◆ **What is required**: With the pictures set aside, return the lines below exactly, beginning at the first and ending at the line containing "analytical strategy; and".
┄┄┄┄┄┄┄┄┄┄┄┄┄┄┄┄┄┄┄┄
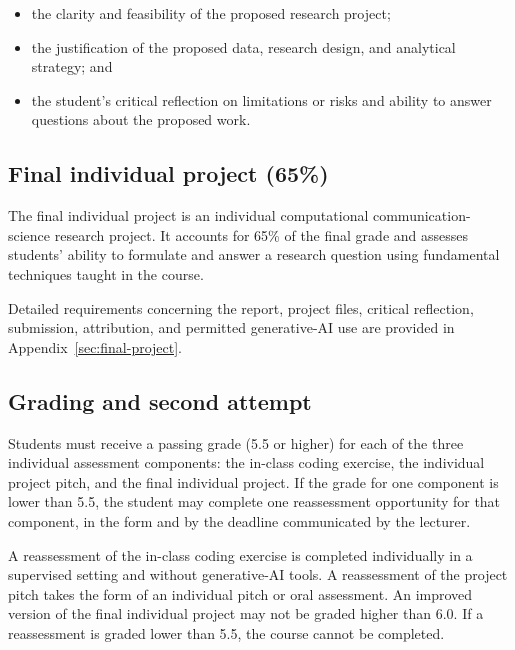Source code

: \begin{itemize}
    \item the clarity and feasibility of the proposed research project;
    \item the justification of the proposed data, research design, and analytical strategy; and
    \item the student's critical reflection on limitations or risks and ability to answer questions about the proposed work.
\end{itemize}

\subsection*{Final individual project (65\%)}

The final individual project is an individual computational communication-science research project. It accounts for 65\% of the final grade and assesses students' ability to formulate and answer a research question using fundamental techniques taught in the course.

Detailed requirements concerning the report, project files, critical reflection, submission, attribution, and permitted generative-AI use are provided in Appendix~\ref{sec:final-project}.

\subsection*{Grading and second attempt}

Students must receive a passing grade (5.5 or higher) for each of the three individual assessment components: the in-class coding exercise, the individual project pitch, and the final individual project. If the grade for one component is lower than 5.5, the student may complete one reassessment opportunity for that component, in the form and by the deadline communicated by the lecturer.

A reassessment of the in-class coding exercise is completed individually in a supervised setting and without generative-AI tools. A reassessment of the project pitch takes the form of an individual pitch or oral assessment. An improved version of the final individual project may not be graded higher than 6.0. If a reassessment is graded lower than 5.5, the course cannot be completed.
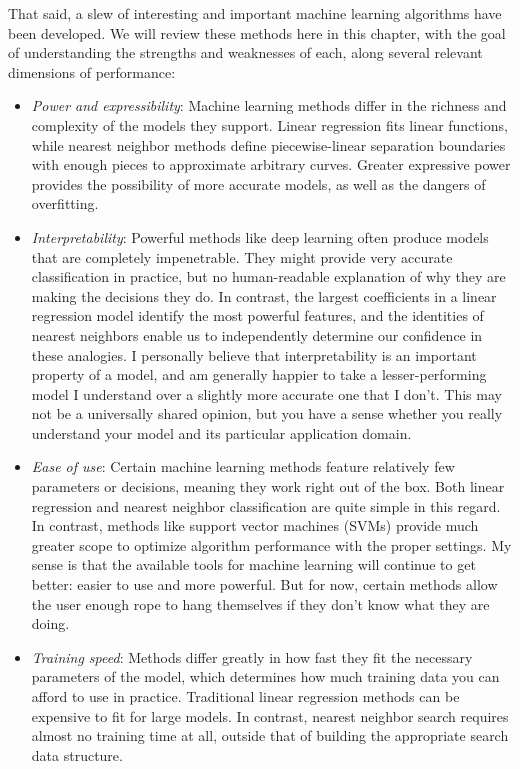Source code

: \documentclass[10pt]{article}
\begin{document}
\begin{enumerate}
That said, a slew of interesting and important machine learning algorithms have been developed. We will review these methods here in this chapter, with the goal of understanding the strengths and weaknesses of each, along several relevant dimensions of performance:

\begin{itemize}
  \item \textit{Power and expressibility}: Machine learning methods differ in the richness and complexity of the models they support. Linear regression fits linear functions, while nearest neighbor methods define piecewise-linear separation boundaries with enough pieces to approximate arbitrary curves. Greater expressive power provides the possibility of more accurate models, as well as the dangers of overfitting.
  \item \textit{Interpretability}: Powerful methods like deep learning often produce models that are completely impenetrable. They might provide very accurate classification in practice, but no human-readable explanation of why they are making the decisions they do. In contrast, the largest coefficients in a linear regression model identify the most powerful features, and the identities of nearest neighbors enable us to independently determine our confidence in these analogies. I personally believe that interpretability is an important property of a model, and am generally happier to take a lesser-performing model I understand over a slightly more accurate one that I don't. This may not be a universally shared opinion, but you have a sense whether you really understand your model and its particular application domain.
  \item \textit{Ease of use}: Certain machine learning methods feature relatively few parameters or decisions, meaning they work right out of the box. Both linear regression and nearest neighbor classification are quite simple in this regard. In contrast, methods like support vector machines (SVMs) provide much greater scope to optimize algorithm performance with the proper settings. My sense is that the available tools for machine learning will continue to get better: easier to use and more powerful. But for now, certain methods allow the user enough rope to hang themselves if they don't know what they are doing.
  \item \textit{Training speed}: Methods differ greatly in how fast they fit the necessary parameters of the model, which determines how much training data you can afford to use in practice. Traditional linear regression methods can be expensive to fit for large models. In contrast, nearest neighbor search requires almost no training time at all, outside that of building the appropriate search data structure.

\end{itemize}
\end{enumerate}
\end{document}
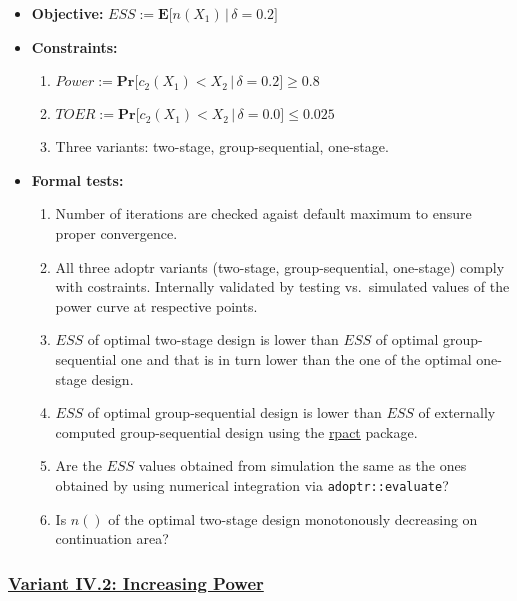 \documentclass[]{book}
\providecommand{\tightlist}{%
  \setlength{\itemsep}{0pt}\setlength{\parskip}{0pt}}
\begin{document}
\begin{itemize}
\tightlist
\item
  \textbf{Objective:} \(ESS := \boldsymbol{E}\big[n(X_1)\,|\,\delta=0.2\big]\)
\item
  \textbf{Constraints:}

  \begin{enumerate}
  \def\labelenumi{\arabic{enumi}.}
  \tightlist
  \item
    \(Power := \boldsymbol{Pr}\big[c_2(X_1) < X_2\,|\,\delta=0.2\big] \geq 0.8\)
  \item
    \(TOER := \boldsymbol{Pr}\big[c_2(X_1) < X_2\,|\,\delta=0.0\big] \leq 0.025\)
  \item
    Three variants: two-stage, group-sequential, one-stage.
  \end{enumerate}
\item
  \textbf{Formal tests:}

  \begin{enumerate}
  \def\labelenumi{\arabic{enumi}.}
  \tightlist
  \item
    Number of iterations are checked agaist default maximum to ensure proper
    convergence.
  \item
    All three adoptr variants (two-stage, group-sequential, one-stage)
    comply with costraints. Internally validated by testing vs.~simulated
    values of the power curve at respective points.
  \item
    \(ESS\) of optimal two-stage design is lower than \(ESS\) of optimal
    group-sequential one and that is in turn lower than the one of the
    optimal one-stage design.
  \item
    \(ESS\) of optimal group-sequential design is lower than \(ESS\) of
    externally computed group-sequential design using the \href{https://rpact.org/}{rpact} package.
  \item
    Are the \(ESS\) values obtained from simulation the same as the ones
    obtained by using numerical integration via \texttt{adoptr::evaluate}?
  \item
    Is \(n()\) of the optimal two-stage design monotonously decreasing on
    continuation area?
  \end{enumerate}
\end{itemize}

\hypertarget{variant-iv.2-increasing-power}{%
\subsubsection{\texorpdfstring{\protect\hyperlink{variantIV_2}{Variant IV.2: Increasing Power}}{Variant IV.2: Increasing Power}}\label{variant-iv.2-increasing-power}}
\end{document}
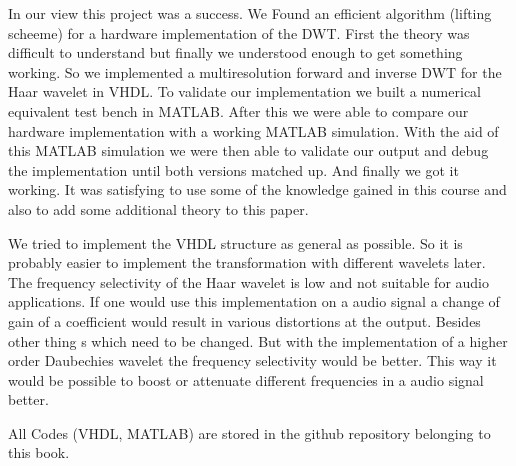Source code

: \begin{refsection}
In our view this project was a success.
We Found an efficient algorithm (lifting scheeme) for a hardware implementation of the DWT.
First the theory was difficult to understand but finally we understood enough to get something working.
So we implemented a multiresolution forward and inverse DWT for the Haar wavelet in VHDL. 
To validate our implementation we built a numerical equivalent test bench in MATLAB.
After this we were able to compare our hardware implementation with a working MATLAB simulation. 
With the aid of this MATLAB simulation we were then able to validate our output and debug the implementation until both versions matched up.
And finally we got it working.
It was satisfying to use some of the knowledge gained in this course and also to add some additional theory to this paper.

We tried to implement the VHDL structure as general as possible.
So it is probably easier to implement the transformation with different wavelets later. 
The frequency selectivity of the Haar wavelet is low and not suitable for audio applications.
If one would use this implementation on a audio signal a change of gain of a coefficient would result in various distortions at the output. 
Besides other thing s which need to be changed.
But with the implementation of a higher order Daubechies wavelet the frequency selectivity would be better.
This way it would be possible to boost or attenuate different frequencies in a audio signal better. 

All Codes (VHDL, MATLAB) are stored in the github repository belonging to this book. \cite{fpga:gitrepo-wavelets}


\printbibliography[heading=subbibliography]
\end{refsection}

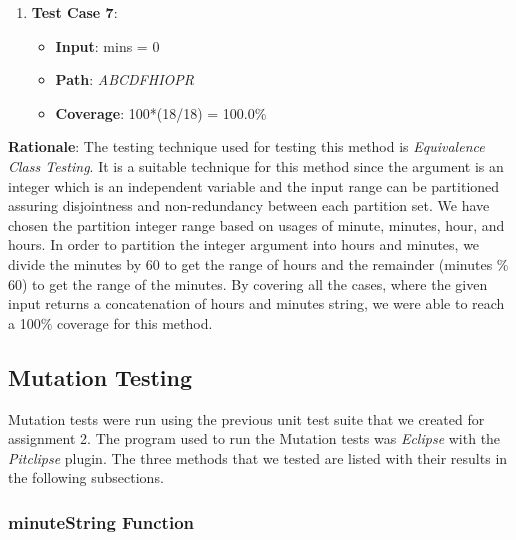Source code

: \documentclass[fontsize=12pt,paper=letter,twoside]{scrartcl}
\begin{document}
\begin{enumerate}
\item \textbf{Test Case 7}:
\begin{itemize}
\item \textbf{Input}: mins = 0
\item \textbf{Path}: \emph{ABCDFHIOPR}
\item \textbf{Coverage}: 100*(18/18) = 100.0\%
\end{itemize}

\end{enumerate}

\noindent \textbf{Rationale}: The testing technique used for testing this method is \emph{Equivalence Class Testing}. It is a suitable technique for this method since the argument is an integer which is an independent variable and the input range can be partitioned assuring disjointness and non-redundancy between each partition set. We have chosen the partition integer range based on usages of minute, minutes, hour, and hours. In order to partition the integer argument into hours and minutes, we divide the minutes by 60 to get the range of hours and the remainder (minutes \% 60) to get the range of the minutes. By covering all the cases, where the given input returns a concatenation of hours and minutes string, we were able to reach a 100\% coverage for this method.

\newpage
\subsection{Mutation Testing}
Mutation tests were run using the previous unit test suite that we created for assignment 2. The program used to run the Mutation tests was \emph{Eclipse} with the \emph{Pitclipse} plugin. The three methods that we tested are listed with their results in the following subsections. 

\subsubsection{minuteString Function}
\end{document}
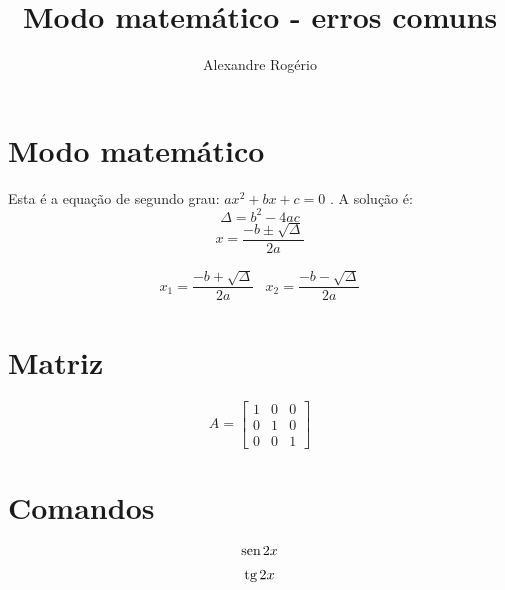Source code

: \documentclass{article}
\renewcommand{\sin}{\mathrm{sen\hspace{0.5mm}}}
\renewcommand{\tan}{\mathrm{tg\hspace{0.5mm}}}
\begin{document}
	
	\title{\textbf{{\Huge Modo matemático - erros comuns}}}
	\author{Alexandre Rogério}
	\maketitle
	\thispagestyle{empty} %
	\newpage
	
	\setcounter{page}{1}
	\tableofcontents
	\newpage
	
	\listoffigures
	\newpage
	
	\listoftables
	\newpage
	
	\setcounter{page}{1}
	
	\section{Modo matemático}
	Esta é a equação de segundo grau: $ ax^2 + bx + c = 0 $ . A solução é:
	\begin{equation*}
		\Delta = b^2 - 4ac
	\end{equation*}
	\begin{equation*}
		x = \frac{-b \pm \sqrt{\Delta}}{2a}
	\end{equation*}

	\begin{equation*}
		\begin{array}{cc}
			x_1 = \dfrac{-b + \sqrt{\Delta}}{2a}	&
			x_2 = \dfrac{-b - \sqrt{\Delta}}{2a}
		\end{array}
	\end{equation*}

	\section{Matriz}
	\begin{equation*}
		A = \begin{bmatrix}
			1 & 0 & 0 \\
			0 & 1 & 0 \\
			0 & 0 & 1
		\end{bmatrix}
	\end{equation*}

	\section{Comandos}
	\begin{equation*}
		\sin{2x}
	\end{equation*}

	\begin{equation*}
		\tan{2x}
	\end{equation*}
\end{document}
┄┄┄┄┄┄┄┄┄┄┄┄┄┄┄┄┄┄┄┄
◆ **Exercise output**:
Source code

: \begin{itemize}
    \item the clarity and feasibility of the proposed research project;
    \item the justification of the proposed data, research design, and analytical strategy; and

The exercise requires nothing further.